[Problem statement]:
This exercise asks for the records to be retyped exactly as they read.

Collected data
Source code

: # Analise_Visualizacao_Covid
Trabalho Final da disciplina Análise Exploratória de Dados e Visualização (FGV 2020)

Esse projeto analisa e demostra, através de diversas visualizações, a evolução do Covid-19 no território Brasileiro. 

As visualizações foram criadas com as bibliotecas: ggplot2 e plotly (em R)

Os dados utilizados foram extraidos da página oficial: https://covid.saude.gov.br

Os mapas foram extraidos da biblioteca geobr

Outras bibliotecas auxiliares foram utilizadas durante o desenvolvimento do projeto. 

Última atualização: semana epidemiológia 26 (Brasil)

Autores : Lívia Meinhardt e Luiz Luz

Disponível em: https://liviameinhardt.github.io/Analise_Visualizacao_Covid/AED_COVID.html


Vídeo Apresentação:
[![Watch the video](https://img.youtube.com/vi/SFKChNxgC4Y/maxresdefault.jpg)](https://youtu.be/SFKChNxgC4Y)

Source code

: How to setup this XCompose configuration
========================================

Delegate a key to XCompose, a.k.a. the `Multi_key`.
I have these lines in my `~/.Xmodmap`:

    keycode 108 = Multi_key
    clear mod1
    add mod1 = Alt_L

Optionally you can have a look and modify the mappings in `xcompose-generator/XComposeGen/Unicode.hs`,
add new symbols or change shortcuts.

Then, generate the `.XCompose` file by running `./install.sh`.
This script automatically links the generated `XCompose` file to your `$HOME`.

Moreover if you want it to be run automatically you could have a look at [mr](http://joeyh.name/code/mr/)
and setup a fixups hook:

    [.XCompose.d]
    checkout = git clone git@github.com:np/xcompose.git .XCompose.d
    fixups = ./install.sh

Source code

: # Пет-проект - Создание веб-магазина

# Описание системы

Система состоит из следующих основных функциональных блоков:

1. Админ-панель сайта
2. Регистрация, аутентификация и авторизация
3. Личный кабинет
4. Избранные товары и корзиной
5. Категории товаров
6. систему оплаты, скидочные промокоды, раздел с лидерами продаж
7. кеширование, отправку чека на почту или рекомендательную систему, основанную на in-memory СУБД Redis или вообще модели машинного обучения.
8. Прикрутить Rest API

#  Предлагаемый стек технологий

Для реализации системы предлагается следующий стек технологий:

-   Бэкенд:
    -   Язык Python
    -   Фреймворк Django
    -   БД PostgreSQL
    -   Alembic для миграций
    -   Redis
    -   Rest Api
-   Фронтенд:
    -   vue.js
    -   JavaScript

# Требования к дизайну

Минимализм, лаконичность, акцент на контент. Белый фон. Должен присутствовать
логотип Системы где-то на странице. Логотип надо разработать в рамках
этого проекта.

[Output for this task]:
Source code

: # Analise_Visualizacao_Covid
Trabalho Final da disciplina Análise Exploratória de Dados e Visualização (FGV 2020)

Esse projeto analisa e demostra, através de diversas visualizações, a evolução do Covid-19 no território Brasileiro. 

As visualizações foram criadas com as bibliotecas: ggplot2 e plotly (em R)

Os dados utilizados foram extraidos da página oficial: https://covid.saude.gov.br

Os mapas foram extraidos da biblioteca geobr

Outras bibliotecas auxiliares foram utilizadas durante o desenvolvimento do projeto. 

Última atualização: semana epidemiológia 26 (Brasil)

Autores : Lívia Meinhardt e Luiz Luz

Disponível em: https://liviameinhardt.github.io/Analise_Visualizacao_Covid/AED_COVID.html


Vídeo Apresentação:
[![Watch the video](https://img.youtube.com/vi/SFKChNxgC4Y/maxresdefault.jpg)](https://youtu.be/SFKChNxgC4Y)

Source code

: How to setup this XCompose configuration
========================================

Delegate a key to XCompose, a.k.a. the `Multi_key`.
I have these lines in my `~/.Xmodmap`:

    keycode 108 = Multi_key
    clear mod1
    add mod1 = Alt_L

Optionally you can have a look and modify the mappings in `xcompose-generator/XComposeGen/Unicode.hs`,
add new symbols or change shortcuts.

Then, generate the `.XCompose` file by running `./install.sh`.
This script automatically links the generated `XCompose` file to your `$HOME`.

Moreover if you want it to be run automatically you could have a look at [mr](http://joeyh.name/code/mr/)
and setup a fixups hook:

    [.XCompose.d]
    checkout = git clone git@github.com:np/xcompose.git .XCompose.d
    fixups = ./install.sh

Source code

: # Пет-проект - Создание веб-магазина

# Описание системы

Система состоит из следующих основных функциональных блоков:

1. Админ-панель сайта
2. Регистрация, аутентификация и авторизация
3. Личный кабинет
4. Избранные товары и корзиной
5. Категории товаров
6. систему оплаты, скидочные промокоды, раздел с лидерами продаж
7. кеширование, отправку чека на почту или рекомендательную систему, основанную на in-memory СУБД Redis или вообще модели машинного обучения.
8. Прикрутить Rest API

#  Предлагаемый стек технологий

Для реализации системы предлагается следующий стек технологий:

-   Бэкенд:
    -   Язык Python
    -   Фреймворк Django
    -   БД PostgreSQL
    -   Alembic для миграций
    -   Redis
    -   Rest Api
-   Фронтенд:
    -   vue.js
    -   JavaScript

# Требования к дизайну

Минимализм, лаконичность, акцент на контент. Белый фон. Должен присутствовать
логотип Системы где-то на странице. Логотип надо разработать в рамках
этого проекта.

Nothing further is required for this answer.